Geta Dying in His Mother's Arms.Credit: Jacques Pajou (1766-1828)

One of the positive outcomes of his rule was the Edict of Caracalla, which gave Roman citizenship to all free men in the empire. He was also known for building gigantic baths.

Like others on this list, Caracalla met a brutal end, being assassinated by army officers, including the Praetorian prefect Opellius Macrinus, who installed himself as the next emperor.

7. Tiberius

As the second emperor, Tiberius (ruling from 42 BC to 16 AD) is known for a number of accomplishments, especially his military exploits. He was one of the Roman Empire's most successful generals, conquering Pannonia, Dalmatia, Raetia, and parts of Germania.

He was also remembered by his contemporaries as a rather sullen, perverse, and angry man. In the chapter on his life from The Lives of the Twelve Caesars by the historian Suetonius, Tiberius is said to have been disliked from an early age for his personality by even his family. Suetonius wrote that his mother Antonia often called him "an abortion of a man, that had been only begun, but never finished, by nature."

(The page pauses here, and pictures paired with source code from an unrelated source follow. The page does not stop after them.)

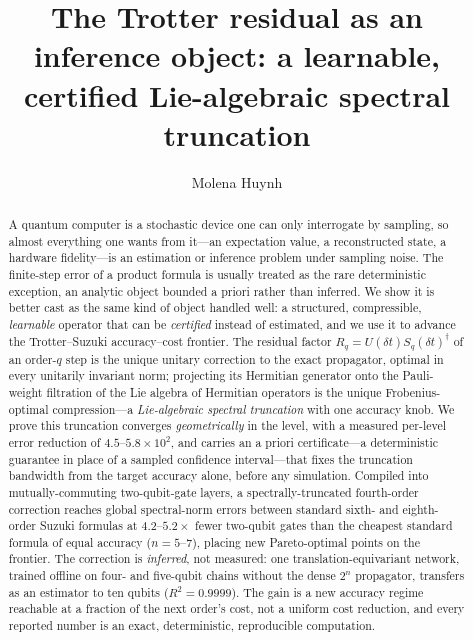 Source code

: \documentclass[aps,prxquantum,reprint,superscriptaddress,nofootinbib,amsmath,amssymb]{revtex4-2}
\newcommand{\dt}{\delta t}
\begin{document}
\title{The Trotter residual as an inference object: a learnable, certified Lie-algebraic spectral truncation}
\author{Molena Huynh}

\begin{abstract}
A quantum computer is a stochastic device one can only interrogate by sampling, so almost everything one wants from it---an expectation value, a reconstructed state, a hardware fidelity---is an estimation or inference problem under sampling noise. The finite-step error of a product formula is usually treated as the rare deterministic exception, an analytic object bounded a priori rather than inferred. We show it is better cast as the same kind of object handled well: a structured, compressible, \emph{learnable} operator that can be \emph{certified} instead of estimated, and we use it to advance the Trotter--Suzuki accuracy--cost frontier. The residual factor $R_q=U(\dt)S_q(\dt)^\dagger$ of an order-$q$ step is the unique unitary correction to the exact propagator, optimal in every unitarily invariant norm; projecting its Hermitian generator onto the Pauli-weight filtration of the Lie algebra of Hermitian operators is the unique Frobenius-optimal compression---a \emph{Lie-algebraic spectral truncation} with one accuracy knob. We prove this truncation converges \emph{geometrically} in the level, with a measured per-level error reduction of $4.5$--$5.8\times10^{2}$, and carries an a priori certificate---a deterministic guarantee in place of a sampled confidence interval---that fixes the truncation bandwidth from the target accuracy alone, before any simulation. Compiled into mutually-commuting two-qubit-gate layers, a spectrally-truncated fourth-order correction reaches global spectral-norm errors between standard sixth- and eighth-order Suzuki formulas at $4.2$--$5.2\times$ fewer two-qubit gates than the cheapest standard formula of equal accuracy ($n=5$--$7$), placing new Pareto-optimal points on the frontier. The correction is \emph{inferred}, not measured: one translation-equivariant network, trained offline on four- and five-qubit chains without the dense $2^n$ propagator, transfers as an estimator to ten qubits ($R^2=0.9999$). The gain is a new accuracy regime reachable at a fraction of the next order's cost, not a uniform cost reduction, and every reported number is an exact, deterministic, reproducible computation.
\end{abstract}

\maketitle
\end{document}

"Orgy of the Times of Tiberius on Capri".Painting by Henryk Siemiradzki. 1881.

Suetonius also paints a damning picture of Tiberius after he retreated from public life to the island of Capri. His years on the island would put Jeffrey Epstein to shame. A horrendous pedophile, Tiberius had a reputation for "depravities that one can hardly bear to tell or be told, let alone believe," Suetonius wrote, describing how "in Capri's woods and groves he arranged a number of nooks of venery where boys and girls got up as Pans and nymphs solicited outside bowers and grottoes: people openly called this 'the old goat's garden,' punning on the island's name."

There's much, much more — far too salacious and, frankly, disgusting to repeat here. For the intrepid or morbidly curious reader, here's a link for more information.

After he died, Tiberius was fittingly succeeded in emperorship by his grandnephew and adopted grandson Caligula.